13ª Conferência Latino-americana de Software Livre

19 a 21 de outubro de 2016 Parque Tecnológico Itaipu – Foz do Iguaçu | Paraná | Brasil

Caixa de areia ensina mapas topográficos em realidade aumentada

  • Pedro Lichtnow
  • Total de Acessos: 11

img_4815Os consultores Francisco Machado de Oliveira Neto e Marcos Antonio Teixeira trouxeram para o Paraná, a primeira caixa de areia adaptada à realidade aumentada e virtual para o ensino de crianças e estudantes sobre mapas topográficos e linhas de relevo geográficos.

O dispositivo faz parte do projeto “Uso de Novas Tecnologias para Ensino de Ciências” nas escolas da rede pública, desenvolvido pelo programa social Estação Ciências, mantido pela parceria entre a Itaipu Binacional, o Parque Tecnológico Itaipu, a Celtab e o próprio projeto. “A nossa ideia é facilitar a interpretação e a compreensão sobre a topografia de cada região analisada, a partir da plena interação das pessoas com a realidade aumentada”, disse o especialista Francisco Neto, em palestra na Latinoware 2016.

O funcionamento da ferramenta é bastante simples através da integração com um computador convencional, permitindo, aos usuários moldar os mapas do relevo com as próprias mãos. “Devemos destacar ainda que o projeto é todo sustentado em software livre, no sistema operacional Linux”, frisou Marcos Antonio Teixeira, da Celtab.

Educação fortalecida – A caixa de areia em realidade aumentada foi desenvolvida em 2012, na Califórnia.
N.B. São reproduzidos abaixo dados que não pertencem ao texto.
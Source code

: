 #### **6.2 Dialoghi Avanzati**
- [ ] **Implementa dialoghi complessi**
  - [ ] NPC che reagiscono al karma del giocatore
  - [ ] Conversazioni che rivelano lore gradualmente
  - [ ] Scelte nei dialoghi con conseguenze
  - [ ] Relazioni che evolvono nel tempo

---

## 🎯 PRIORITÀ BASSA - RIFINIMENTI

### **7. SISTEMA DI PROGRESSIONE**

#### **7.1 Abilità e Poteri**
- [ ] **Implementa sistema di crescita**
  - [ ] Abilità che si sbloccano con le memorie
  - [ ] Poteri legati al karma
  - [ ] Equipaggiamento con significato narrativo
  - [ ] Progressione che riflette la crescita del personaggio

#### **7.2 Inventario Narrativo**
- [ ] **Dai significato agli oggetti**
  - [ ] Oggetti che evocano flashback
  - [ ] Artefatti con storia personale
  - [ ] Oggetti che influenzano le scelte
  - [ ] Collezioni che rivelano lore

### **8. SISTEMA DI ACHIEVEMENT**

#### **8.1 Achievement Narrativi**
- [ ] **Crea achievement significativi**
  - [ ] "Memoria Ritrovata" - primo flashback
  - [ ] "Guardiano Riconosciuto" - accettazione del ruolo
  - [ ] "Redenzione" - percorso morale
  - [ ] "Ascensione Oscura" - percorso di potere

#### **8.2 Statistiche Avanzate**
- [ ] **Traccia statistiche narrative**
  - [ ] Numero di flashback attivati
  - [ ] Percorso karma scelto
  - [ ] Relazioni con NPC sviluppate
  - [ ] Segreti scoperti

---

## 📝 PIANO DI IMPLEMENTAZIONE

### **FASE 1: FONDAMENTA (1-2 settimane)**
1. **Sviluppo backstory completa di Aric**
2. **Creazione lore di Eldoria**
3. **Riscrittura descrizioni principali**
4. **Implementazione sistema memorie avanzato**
No Brasil, existem apenas três protótipos e no Paraná o projeto é o primeiro a ser implantado pela Estação Ciências, espaço criado para popularizar, disseminar e fortalecer a educação científica nos ensinos fundamental, médio e superior.

A Estação Ciências mantém parcerias com diferentes instituições de ensino para a geração de processos formativos em todos os níveis educacionais. Com isso, estudantes têm a oportunidade de vivenciar na prática conceitos relacionados a ciências. Já os professores podem conhecer outras formas de ensino e aplicar em sala aula, despertando o interesse para metodologias ativas e investigativas de ensino. Até o momento, o projeto envolvei 31 instituições de ensino, com158 novas atividades pedagógicas organizadas em 2015 e 1.322 professores capacitados por meio do curso de formação continuada ‘’Pesquisar na Escola: a investigação científica na Educação Básica’’, ofertado na modalidade Educação a Distância (EaD).